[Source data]
________
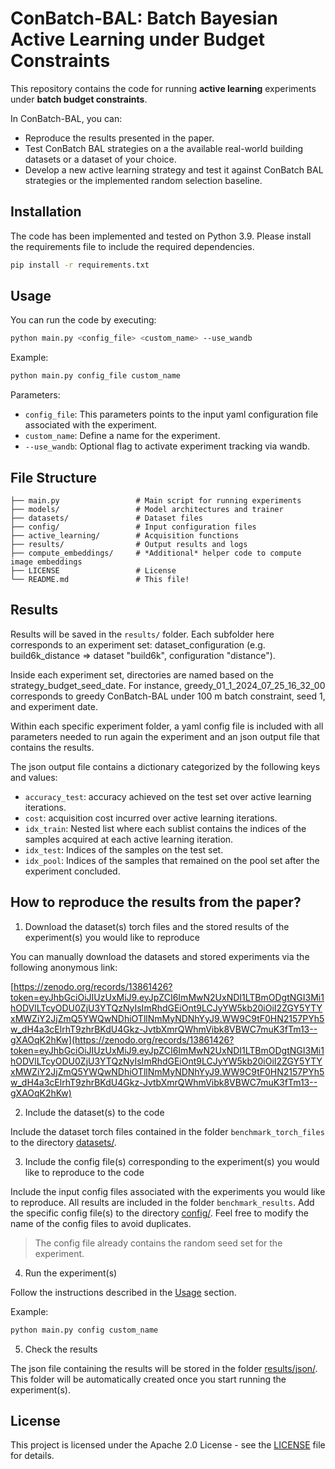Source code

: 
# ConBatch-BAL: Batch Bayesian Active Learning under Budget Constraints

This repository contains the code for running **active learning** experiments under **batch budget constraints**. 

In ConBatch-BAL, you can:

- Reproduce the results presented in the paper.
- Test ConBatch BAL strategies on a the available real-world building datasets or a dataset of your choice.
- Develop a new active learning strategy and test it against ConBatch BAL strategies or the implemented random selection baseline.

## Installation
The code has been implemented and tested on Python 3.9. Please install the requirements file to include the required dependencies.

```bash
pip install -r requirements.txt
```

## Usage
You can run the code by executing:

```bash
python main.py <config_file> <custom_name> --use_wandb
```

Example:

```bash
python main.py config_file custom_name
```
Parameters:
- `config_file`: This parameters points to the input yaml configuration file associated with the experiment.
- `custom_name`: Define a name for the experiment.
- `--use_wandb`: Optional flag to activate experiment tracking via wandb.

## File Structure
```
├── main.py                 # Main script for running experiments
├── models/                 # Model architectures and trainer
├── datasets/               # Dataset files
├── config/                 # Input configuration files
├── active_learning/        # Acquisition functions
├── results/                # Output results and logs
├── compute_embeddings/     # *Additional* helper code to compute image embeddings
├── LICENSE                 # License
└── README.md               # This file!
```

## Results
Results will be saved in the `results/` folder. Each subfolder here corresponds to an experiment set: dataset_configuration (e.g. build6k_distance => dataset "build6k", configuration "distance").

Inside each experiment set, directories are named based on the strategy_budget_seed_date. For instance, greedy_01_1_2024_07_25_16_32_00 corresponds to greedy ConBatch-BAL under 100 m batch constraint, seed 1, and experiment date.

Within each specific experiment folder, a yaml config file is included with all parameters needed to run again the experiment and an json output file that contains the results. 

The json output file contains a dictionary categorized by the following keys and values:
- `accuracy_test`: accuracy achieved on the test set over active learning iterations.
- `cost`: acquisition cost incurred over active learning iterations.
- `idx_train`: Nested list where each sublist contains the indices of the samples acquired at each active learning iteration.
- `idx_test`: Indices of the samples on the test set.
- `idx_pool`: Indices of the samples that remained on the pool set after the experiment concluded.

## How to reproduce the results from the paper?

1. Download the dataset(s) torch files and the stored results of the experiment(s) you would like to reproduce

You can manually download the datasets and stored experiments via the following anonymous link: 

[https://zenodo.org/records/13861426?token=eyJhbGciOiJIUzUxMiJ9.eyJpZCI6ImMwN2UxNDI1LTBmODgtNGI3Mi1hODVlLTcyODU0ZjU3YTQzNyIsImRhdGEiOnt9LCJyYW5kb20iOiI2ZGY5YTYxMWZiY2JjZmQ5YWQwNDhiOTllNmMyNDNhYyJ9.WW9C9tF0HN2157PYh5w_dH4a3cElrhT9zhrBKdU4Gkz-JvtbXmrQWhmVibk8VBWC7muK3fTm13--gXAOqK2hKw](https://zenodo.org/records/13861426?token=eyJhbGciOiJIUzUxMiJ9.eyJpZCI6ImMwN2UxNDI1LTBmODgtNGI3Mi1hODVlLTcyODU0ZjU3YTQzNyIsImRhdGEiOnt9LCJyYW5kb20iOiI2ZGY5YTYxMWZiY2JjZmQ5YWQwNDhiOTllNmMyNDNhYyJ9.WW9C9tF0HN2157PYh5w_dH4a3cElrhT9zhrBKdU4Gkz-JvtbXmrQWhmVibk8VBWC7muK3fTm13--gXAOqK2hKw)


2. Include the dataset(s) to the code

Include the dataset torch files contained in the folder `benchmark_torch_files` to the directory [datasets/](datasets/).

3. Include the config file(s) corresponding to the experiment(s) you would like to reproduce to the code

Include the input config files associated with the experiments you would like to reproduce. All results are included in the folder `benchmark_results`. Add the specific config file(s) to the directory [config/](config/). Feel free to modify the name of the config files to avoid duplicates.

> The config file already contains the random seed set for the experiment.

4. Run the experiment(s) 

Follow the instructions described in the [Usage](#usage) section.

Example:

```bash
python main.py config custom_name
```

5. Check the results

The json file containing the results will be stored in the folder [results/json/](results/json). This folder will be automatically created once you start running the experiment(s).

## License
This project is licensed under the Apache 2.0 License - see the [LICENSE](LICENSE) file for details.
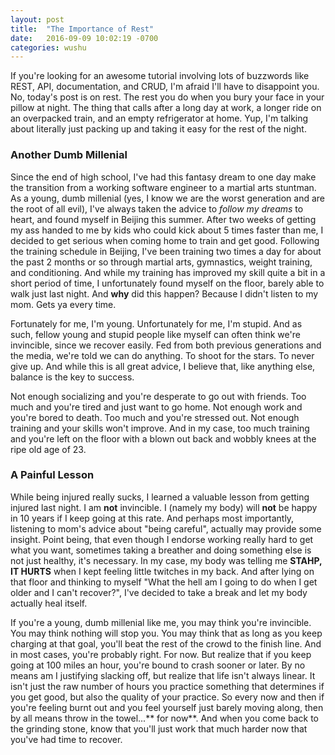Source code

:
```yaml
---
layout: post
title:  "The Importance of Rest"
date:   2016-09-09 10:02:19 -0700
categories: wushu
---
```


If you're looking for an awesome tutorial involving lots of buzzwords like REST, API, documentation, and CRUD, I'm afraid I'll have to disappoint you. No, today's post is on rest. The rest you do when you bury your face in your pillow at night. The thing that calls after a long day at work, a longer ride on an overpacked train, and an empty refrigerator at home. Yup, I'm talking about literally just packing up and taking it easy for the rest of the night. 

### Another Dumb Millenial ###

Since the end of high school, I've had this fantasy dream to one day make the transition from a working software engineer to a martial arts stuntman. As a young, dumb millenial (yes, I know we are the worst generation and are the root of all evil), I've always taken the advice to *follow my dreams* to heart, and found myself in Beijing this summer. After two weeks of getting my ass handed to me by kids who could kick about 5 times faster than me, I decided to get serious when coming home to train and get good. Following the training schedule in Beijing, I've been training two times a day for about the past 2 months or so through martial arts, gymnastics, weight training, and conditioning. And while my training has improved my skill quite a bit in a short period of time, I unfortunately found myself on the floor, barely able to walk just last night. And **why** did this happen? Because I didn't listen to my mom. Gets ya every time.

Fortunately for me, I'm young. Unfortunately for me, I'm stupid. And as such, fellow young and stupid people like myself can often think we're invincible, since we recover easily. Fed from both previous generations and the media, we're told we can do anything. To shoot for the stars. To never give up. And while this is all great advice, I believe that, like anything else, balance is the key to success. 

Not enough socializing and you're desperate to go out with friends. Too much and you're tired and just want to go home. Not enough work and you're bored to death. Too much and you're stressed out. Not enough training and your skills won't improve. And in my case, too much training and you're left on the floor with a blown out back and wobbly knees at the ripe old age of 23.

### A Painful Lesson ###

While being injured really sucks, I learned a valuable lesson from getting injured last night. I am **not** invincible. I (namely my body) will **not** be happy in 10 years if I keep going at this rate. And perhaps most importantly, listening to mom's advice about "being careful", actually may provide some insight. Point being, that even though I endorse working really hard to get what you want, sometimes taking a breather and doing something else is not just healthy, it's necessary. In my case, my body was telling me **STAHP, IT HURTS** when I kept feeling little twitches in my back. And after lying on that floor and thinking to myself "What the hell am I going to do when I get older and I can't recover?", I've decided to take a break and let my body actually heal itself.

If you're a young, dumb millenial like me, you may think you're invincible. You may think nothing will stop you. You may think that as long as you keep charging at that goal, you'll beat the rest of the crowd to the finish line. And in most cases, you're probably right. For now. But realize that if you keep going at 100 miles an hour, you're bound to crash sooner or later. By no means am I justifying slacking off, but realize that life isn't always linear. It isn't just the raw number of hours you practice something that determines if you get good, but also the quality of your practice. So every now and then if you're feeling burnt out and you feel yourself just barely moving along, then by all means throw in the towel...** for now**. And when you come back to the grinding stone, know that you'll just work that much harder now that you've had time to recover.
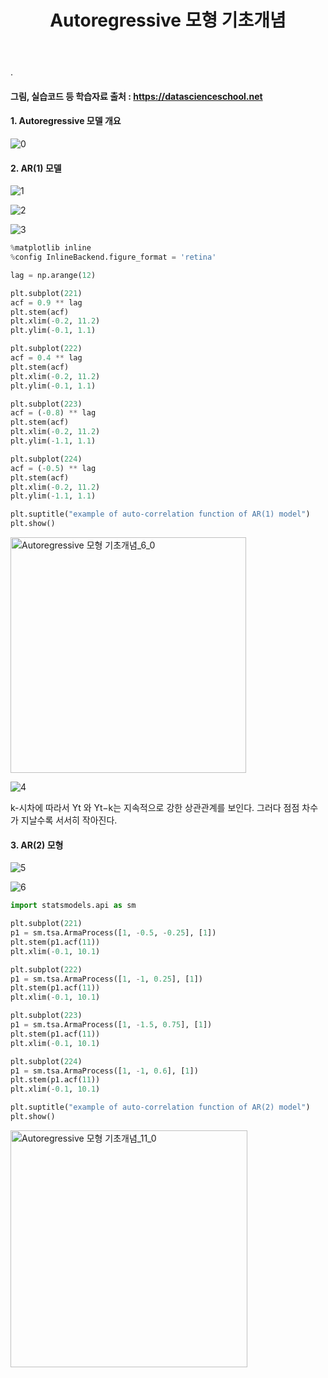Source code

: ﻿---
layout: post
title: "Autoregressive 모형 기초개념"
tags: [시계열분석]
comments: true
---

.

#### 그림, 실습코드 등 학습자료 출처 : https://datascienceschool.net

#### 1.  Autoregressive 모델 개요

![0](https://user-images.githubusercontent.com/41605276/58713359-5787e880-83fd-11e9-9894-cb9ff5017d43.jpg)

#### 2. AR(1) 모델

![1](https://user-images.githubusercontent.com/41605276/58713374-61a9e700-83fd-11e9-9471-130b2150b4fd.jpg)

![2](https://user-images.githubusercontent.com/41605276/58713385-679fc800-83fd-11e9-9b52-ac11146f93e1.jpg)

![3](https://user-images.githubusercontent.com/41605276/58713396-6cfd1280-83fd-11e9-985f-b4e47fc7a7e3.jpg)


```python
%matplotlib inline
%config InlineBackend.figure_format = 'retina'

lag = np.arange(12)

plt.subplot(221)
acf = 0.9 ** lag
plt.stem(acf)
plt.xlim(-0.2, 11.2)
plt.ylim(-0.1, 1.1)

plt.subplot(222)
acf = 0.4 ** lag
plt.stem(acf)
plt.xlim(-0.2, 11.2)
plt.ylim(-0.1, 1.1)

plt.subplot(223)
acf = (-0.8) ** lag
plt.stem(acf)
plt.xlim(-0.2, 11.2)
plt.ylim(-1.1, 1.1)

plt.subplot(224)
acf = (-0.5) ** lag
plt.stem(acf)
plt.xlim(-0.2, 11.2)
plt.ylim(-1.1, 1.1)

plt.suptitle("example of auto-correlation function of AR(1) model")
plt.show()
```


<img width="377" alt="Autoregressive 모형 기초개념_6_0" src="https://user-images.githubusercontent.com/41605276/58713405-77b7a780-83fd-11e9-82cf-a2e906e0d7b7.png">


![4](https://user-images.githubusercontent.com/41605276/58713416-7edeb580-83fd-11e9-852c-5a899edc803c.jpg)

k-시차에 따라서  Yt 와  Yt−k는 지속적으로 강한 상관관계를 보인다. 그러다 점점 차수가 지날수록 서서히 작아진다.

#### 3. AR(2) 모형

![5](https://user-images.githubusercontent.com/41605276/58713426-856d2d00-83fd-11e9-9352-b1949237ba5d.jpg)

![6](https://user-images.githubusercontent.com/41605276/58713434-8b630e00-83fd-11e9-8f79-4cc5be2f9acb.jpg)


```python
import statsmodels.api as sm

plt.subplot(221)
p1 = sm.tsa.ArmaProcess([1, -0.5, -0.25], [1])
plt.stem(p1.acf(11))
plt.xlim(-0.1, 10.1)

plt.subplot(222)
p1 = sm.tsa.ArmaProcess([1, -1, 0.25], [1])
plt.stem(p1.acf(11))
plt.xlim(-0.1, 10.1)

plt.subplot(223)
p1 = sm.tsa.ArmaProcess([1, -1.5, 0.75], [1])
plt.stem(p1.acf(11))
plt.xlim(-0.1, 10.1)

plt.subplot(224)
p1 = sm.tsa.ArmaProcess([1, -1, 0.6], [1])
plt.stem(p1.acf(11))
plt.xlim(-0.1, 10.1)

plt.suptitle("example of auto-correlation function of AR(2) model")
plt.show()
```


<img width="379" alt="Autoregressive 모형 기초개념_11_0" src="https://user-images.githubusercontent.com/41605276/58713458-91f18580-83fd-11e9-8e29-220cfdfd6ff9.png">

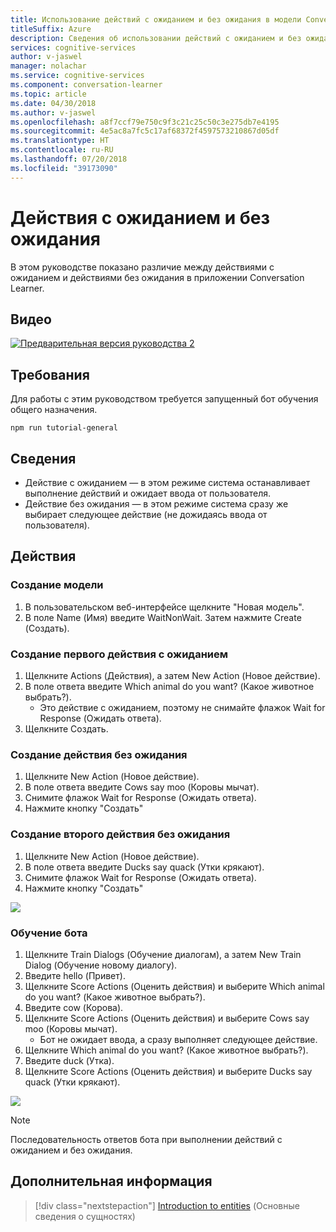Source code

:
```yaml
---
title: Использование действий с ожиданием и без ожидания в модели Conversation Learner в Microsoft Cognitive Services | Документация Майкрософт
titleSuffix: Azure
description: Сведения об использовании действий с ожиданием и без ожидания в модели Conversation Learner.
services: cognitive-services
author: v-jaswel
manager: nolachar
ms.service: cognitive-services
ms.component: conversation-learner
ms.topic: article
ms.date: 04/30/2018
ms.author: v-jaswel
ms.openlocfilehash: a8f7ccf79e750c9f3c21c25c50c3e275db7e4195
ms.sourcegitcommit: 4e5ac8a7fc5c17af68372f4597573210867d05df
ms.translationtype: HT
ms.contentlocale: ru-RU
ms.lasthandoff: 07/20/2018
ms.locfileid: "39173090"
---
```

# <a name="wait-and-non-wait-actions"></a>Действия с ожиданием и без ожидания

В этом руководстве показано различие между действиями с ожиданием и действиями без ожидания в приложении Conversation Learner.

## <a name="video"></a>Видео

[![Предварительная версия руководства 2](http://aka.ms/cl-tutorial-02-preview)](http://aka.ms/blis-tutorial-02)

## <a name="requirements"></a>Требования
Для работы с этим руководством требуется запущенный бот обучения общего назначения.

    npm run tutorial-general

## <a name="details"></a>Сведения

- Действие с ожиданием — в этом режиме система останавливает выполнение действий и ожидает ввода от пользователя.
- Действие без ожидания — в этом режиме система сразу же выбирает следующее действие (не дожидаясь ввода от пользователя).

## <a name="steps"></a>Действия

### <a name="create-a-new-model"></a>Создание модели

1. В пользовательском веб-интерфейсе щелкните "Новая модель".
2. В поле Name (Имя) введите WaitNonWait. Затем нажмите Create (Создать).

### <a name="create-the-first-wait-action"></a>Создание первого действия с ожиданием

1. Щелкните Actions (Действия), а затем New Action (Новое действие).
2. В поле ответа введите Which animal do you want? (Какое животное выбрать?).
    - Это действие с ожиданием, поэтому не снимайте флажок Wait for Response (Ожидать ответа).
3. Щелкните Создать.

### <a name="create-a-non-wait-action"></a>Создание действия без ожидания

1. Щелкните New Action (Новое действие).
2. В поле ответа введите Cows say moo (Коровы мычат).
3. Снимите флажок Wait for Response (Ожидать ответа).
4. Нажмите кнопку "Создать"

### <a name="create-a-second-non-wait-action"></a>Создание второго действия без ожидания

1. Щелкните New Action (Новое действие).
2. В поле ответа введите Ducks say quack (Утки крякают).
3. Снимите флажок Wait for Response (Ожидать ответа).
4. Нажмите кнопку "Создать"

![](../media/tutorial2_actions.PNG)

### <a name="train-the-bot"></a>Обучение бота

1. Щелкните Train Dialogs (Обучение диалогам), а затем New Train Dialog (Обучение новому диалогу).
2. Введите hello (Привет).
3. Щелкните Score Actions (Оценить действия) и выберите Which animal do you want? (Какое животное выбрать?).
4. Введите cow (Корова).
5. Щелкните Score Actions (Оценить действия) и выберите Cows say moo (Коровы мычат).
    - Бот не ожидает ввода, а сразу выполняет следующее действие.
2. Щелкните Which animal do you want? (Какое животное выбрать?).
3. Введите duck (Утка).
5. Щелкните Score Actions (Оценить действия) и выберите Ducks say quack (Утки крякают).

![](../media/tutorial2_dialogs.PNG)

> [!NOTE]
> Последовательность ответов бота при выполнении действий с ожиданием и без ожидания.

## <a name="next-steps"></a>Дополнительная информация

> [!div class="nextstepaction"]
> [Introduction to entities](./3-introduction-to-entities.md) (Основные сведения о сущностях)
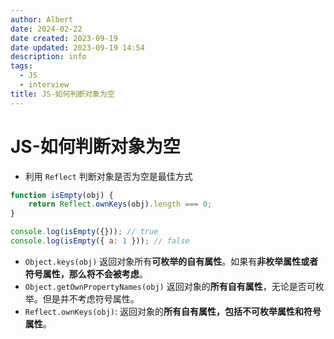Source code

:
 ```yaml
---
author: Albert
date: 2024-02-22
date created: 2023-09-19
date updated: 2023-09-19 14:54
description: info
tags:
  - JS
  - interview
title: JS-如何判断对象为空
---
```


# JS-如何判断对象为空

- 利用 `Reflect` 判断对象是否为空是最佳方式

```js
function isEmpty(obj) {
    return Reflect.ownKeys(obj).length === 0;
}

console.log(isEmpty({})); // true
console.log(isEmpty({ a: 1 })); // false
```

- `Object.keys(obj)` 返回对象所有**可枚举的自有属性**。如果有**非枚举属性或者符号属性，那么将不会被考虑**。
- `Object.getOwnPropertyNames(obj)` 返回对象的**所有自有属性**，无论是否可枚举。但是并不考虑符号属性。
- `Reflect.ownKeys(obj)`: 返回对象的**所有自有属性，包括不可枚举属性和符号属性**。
________
* **TASK ITEM**: In the entries above, find the line holding "В этом руководстве" and the line holding "[![Предварительная версия руководства"; print both of them and every line between, exactly, and nothing else.

* **SOLUTION FOR THIS PROBLEM**:
В этом руководстве показано различие между действиями с ожиданием и действиями без ожидания в приложении Conversation Learner.

## <a name="video"></a>Видео

[![Предварительная версия руководства 2](http://aka.ms/cl-tutorial-02-preview)](http://aka.ms/blis-tutorial-02)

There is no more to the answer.